**DATA FOR ANALYSIS**
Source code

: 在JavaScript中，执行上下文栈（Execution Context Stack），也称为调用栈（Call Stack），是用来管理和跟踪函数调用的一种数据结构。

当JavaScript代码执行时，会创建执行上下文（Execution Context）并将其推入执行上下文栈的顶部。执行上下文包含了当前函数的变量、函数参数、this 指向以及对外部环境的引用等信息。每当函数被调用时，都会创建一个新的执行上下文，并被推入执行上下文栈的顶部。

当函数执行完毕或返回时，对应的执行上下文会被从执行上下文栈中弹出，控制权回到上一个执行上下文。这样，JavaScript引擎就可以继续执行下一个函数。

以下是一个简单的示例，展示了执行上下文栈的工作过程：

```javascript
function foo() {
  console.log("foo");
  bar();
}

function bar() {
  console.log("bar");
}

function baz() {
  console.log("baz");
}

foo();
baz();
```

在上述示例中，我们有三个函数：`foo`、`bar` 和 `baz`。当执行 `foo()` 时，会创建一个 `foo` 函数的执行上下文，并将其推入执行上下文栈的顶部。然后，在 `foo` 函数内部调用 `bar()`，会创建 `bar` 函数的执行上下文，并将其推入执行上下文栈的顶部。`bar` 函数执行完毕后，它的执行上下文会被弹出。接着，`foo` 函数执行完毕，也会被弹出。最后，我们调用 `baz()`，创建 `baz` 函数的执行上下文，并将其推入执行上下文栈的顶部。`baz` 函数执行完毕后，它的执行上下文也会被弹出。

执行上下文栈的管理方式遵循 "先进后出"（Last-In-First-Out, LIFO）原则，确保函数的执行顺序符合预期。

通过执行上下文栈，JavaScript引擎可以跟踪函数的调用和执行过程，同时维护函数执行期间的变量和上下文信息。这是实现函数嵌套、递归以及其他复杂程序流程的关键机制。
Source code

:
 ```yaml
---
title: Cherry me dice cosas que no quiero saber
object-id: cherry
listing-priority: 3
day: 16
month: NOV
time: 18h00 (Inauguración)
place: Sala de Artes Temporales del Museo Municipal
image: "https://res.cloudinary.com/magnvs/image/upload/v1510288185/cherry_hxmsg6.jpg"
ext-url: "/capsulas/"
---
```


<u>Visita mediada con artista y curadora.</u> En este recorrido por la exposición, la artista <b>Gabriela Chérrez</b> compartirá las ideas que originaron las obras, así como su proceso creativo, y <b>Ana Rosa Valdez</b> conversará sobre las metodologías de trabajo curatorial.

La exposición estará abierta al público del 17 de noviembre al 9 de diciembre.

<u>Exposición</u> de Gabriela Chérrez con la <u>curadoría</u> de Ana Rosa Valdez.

**DIRECTIONS FOR THIS TASK**
Each record shown above must be reproduced exactly.

**EXERCISE ANSWER**
Source code

: 在JavaScript中，执行上下文栈（Execution Context Stack），也称为调用栈（Call Stack），是用来管理和跟踪函数调用的一种数据结构。

当JavaScript代码执行时，会创建执行上下文（Execution Context）并将其推入执行上下文栈的顶部。执行上下文包含了当前函数的变量、函数参数、this 指向以及对外部环境的引用等信息。每当函数被调用时，都会创建一个新的执行上下文，并被推入执行上下文栈的顶部。

当函数执行完毕或返回时，对应的执行上下文会被从执行上下文栈中弹出，控制权回到上一个执行上下文。这样，JavaScript引擎就可以继续执行下一个函数。

以下是一个简单的示例，展示了执行上下文栈的工作过程：

```javascript
function foo() {
  console.log("foo");
  bar();
}

function bar() {
  console.log("bar");
}

function baz() {
  console.log("baz");
}

foo();
baz();
```

在上述示例中，我们有三个函数：`foo`、`bar` 和 `baz`。当执行 `foo()` 时，会创建一个 `foo` 函数的执行上下文，并将其推入执行上下文栈的顶部。然后，在 `foo` 函数内部调用 `bar()`，会创建 `bar` 函数的执行上下文，并将其推入执行上下文栈的顶部。`bar` 函数执行完毕后，它的执行上下文会被弹出。接着，`foo` 函数执行完毕，也会被弹出。最后，我们调用 `baz()`，创建 `baz` 函数的执行上下文，并将其推入执行上下文栈的顶部。`baz` 函数执行完毕后，它的执行上下文也会被弹出。

执行上下文栈的管理方式遵循 "先进后出"（Last-In-First-Out, LIFO）原则，确保函数的执行顺序符合预期。

通过执行上下文栈，JavaScript引擎可以跟踪函数的调用和执行过程，同时维护函数执行期间的变量和上下文信息。这是实现函数嵌套、递归以及其他复杂程序流程的关键机制。
Source code

:
 ```yaml
---
title: Cherry me dice cosas que no quiero saber
object-id: cherry
listing-priority: 3
day: 16
month: NOV
time: 18h00 (Inauguración)
place: Sala de Artes Temporales del Museo Municipal
image: "https://res.cloudinary.com/magnvs/image/upload/v1510288185/cherry_hxmsg6.jpg"
ext-url: "/capsulas/"
---
```


<u>Visita mediada con artista y curadora.</u> En este recorrido por la exposición, la artista <b>Gabriela Chérrez</b> compartirá las ideas que originaron las obras, así como su proceso creativo, y <b>Ana Rosa Valdez</b> conversará sobre las metodologías de trabajo curatorial.

La exposición estará abierta al público del 17 de noviembre al 9 de diciembre.

<u>Exposición</u> de Gabriela Chérrez con la <u>curadoría</u> de Ana Rosa Valdez.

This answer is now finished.